The music of Wu Bai and China Blue transcends language and nationality. You don't need to understand the lyrics to appreciate the talent, but I'll tell you that he writes beautiful words. His lyrics are intensely poetic, and he uses a lot of classical Chinese (especially in the Legend of the Sacred Stone soundtrack). With the help of people like Natari, who translated the lyrics of the Dream River CD into English, and my great friend and teacher, Wei Wei, I've come to realize that there are depths to this music that will require years of studying Chinese before I ever completely understand what Wu Bai wants to convey.

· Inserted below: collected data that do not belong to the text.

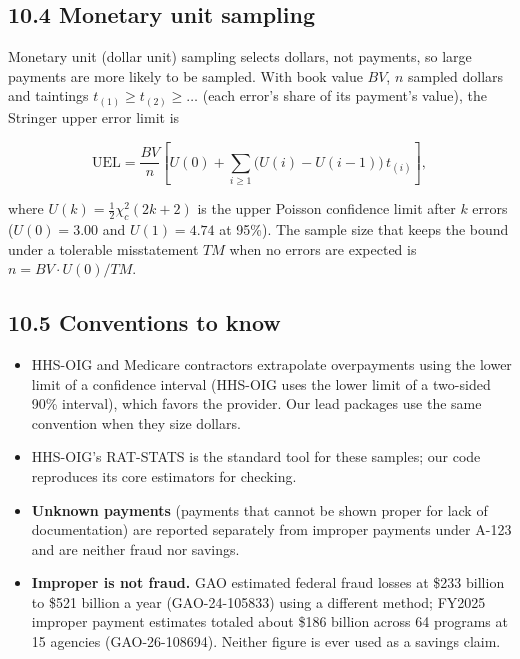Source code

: \documentclass[letterpaper,11pt]{article}
\providecommand{\tightlist}{\setlength{\itemsep}{0pt}\setlength{\parskip}{0pt}}
\begin{document}
\hypertarget{monetary-unit-sampling}{%
\subsection*{10.4 Monetary unit sampling}\label{monetary-unit-sampling}}

Monetary unit (dollar unit) sampling selects dollars, not payments, so
large payments are more likely to be sampled. With book value \(BV\),
\(n\) sampled dollars and taintings \(t_{(1)} \ge t_{(2)} \ge \dots\)
(each error's share of its payment's value), the Stringer upper error
limit is

\[\text{UEL} = \frac{BV}{n}\left[U(0) + \sum_{i \ge 1} \big(U(i) - U(i-1)\big)\, t_{(i)}\right],\]

where \(U(k) = \tfrac{1}{2}\chi^2_{c}(2k + 2)\) is the upper Poisson
confidence limit after \(k\) errors (\(U(0) = 3.00\) and \(U(1) = 4.74\)
at 95\%). The sample size that keeps the bound under a tolerable
misstatement \(TM\) when no errors are expected is
\(n = BV \cdot U(0) / TM\).

\hypertarget{conventions-to-know}{%
\subsection*{10.5 Conventions to know}\label{conventions-to-know}}

\begin{itemize}
\tightlist
\item
  HHS-OIG and Medicare contractors extrapolate overpayments using the
  lower limit of a confidence interval (HHS-OIG uses the lower limit of
  a two-sided 90\% interval), which favors the provider. Our lead
  packages use the same convention when they size dollars.
\item
  HHS-OIG's RAT-STATS is the standard tool for these samples; our code
  reproduces its core estimators for checking.
\item
  \textbf{Unknown payments} (payments that cannot be shown proper for
  lack of documentation) are reported separately from improper payments
  under A-123 and are neither fraud nor savings.
\item
  \textbf{Improper is not fraud.} GAO estimated federal fraud losses at
  \$233 billion to \$521 billion a year (GAO-24-105833) using a
  different method; FY2025 improper payment estimates totaled about
  \$186 billion across 64 programs at 15 agencies (GAO-26-108694).
  Neither figure is ever used as a savings claim.
\end{itemize}
\end{document}
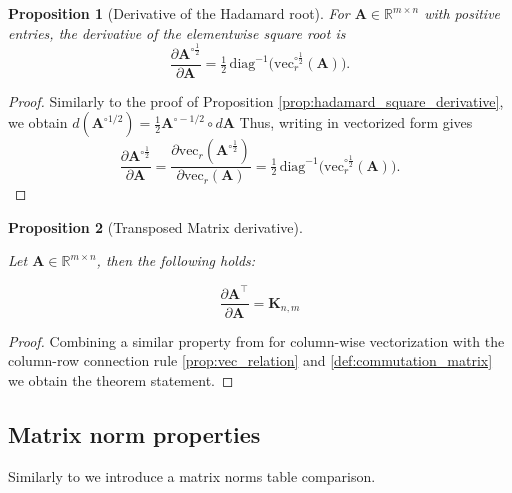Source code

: \documentclass{article}
\newtheorem{proposition}{Proposition}
\begin{document}
\begin{proposition}[Derivative of the Hadamard root]\label{prop:hadamard_root_derivative}
For $\mathbf{A} \in \mathbb{R}^{m \times n}$ with positive entries, the derivative of the elementwise square root is
\[
    \frac{\partial \mathbf{A}^{\circ \frac{1}{2}}}{\partial \mathbf{A}}
    = \tfrac{1}{2}\, \mathrm{diag}^{-1}\!\big(\mathrm{vec}_r^{\circ \frac{1}{2}}(\mathbf{A})\big).
\]
\end{proposition}
\begin{proof}
Similarly to the proof of Proposition \ref{prop:hadamard_square_derivative}, we obtain $d(\mathbf{A}^{\circ 1/2}) = \frac{1}{2}\mathbf{A}^{\circ -1/2} \circ d\mathbf{A}$ 
Thus, writing in vectorized form gives
\[
    \frac{\partial \mathbf{A}^{\circ \frac{1}{2}}}{\partial \mathbf{A}}
    = \frac{\partial \mathrm{vec}_r(\mathbf{A}^{\circ \frac{1}{2}})}{\partial \mathrm{vec}_r(\mathbf{A})} = \tfrac{1}{2}\, \mathrm{diag}^{-1}\!\big(\mathrm{vec}_r^{\circ \frac{1}{2}}(\mathbf{A})\big).
\]
\end{proof}

\begin{proposition} [Transposed Matrix derivative] \label{prop:transposed_matrix_derivative}

Let $\mathbf{A} \in \mathbb{R}^{m \times n}$, then the following holds:

\begin{equation*}
    \frac{\partial \mathbf{A}^\top}{\partial \mathbf{A}} = \mathbf{K}_{n, m}
\end{equation*}
    
\end{proposition} 

\begin{proof}
    Combining a similar property from \cite{magnus1988matrix} for column-wise vectorization with the column-row connection rule \ref{prop:vec_relation} and \ref{def:commutation_matrix} we obtain the theorem statement.
\end{proof}


\subsection{Matrix norm properties}

Similarly to \cite{petersen2012matrix} we introduce a matrix norms table comparison.
\end{document}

I moved to Taipei in March 2005 so I could continue to study Chinese, and hopefully one day I will truly understand the lyrics that Wu Bai writes. It's great to be living here and able to get to the concerts and other events so easily! The news media in Taiwan seems to enjoy writing that I moved here just to be closer to Wu Bai, but that's not true. I had made the determination to live in Asia before I even knew who he was. I moved here because this is where I belong, and having Wu Bai so close is just a bonus for me.
If you read this far, you deserve a medal!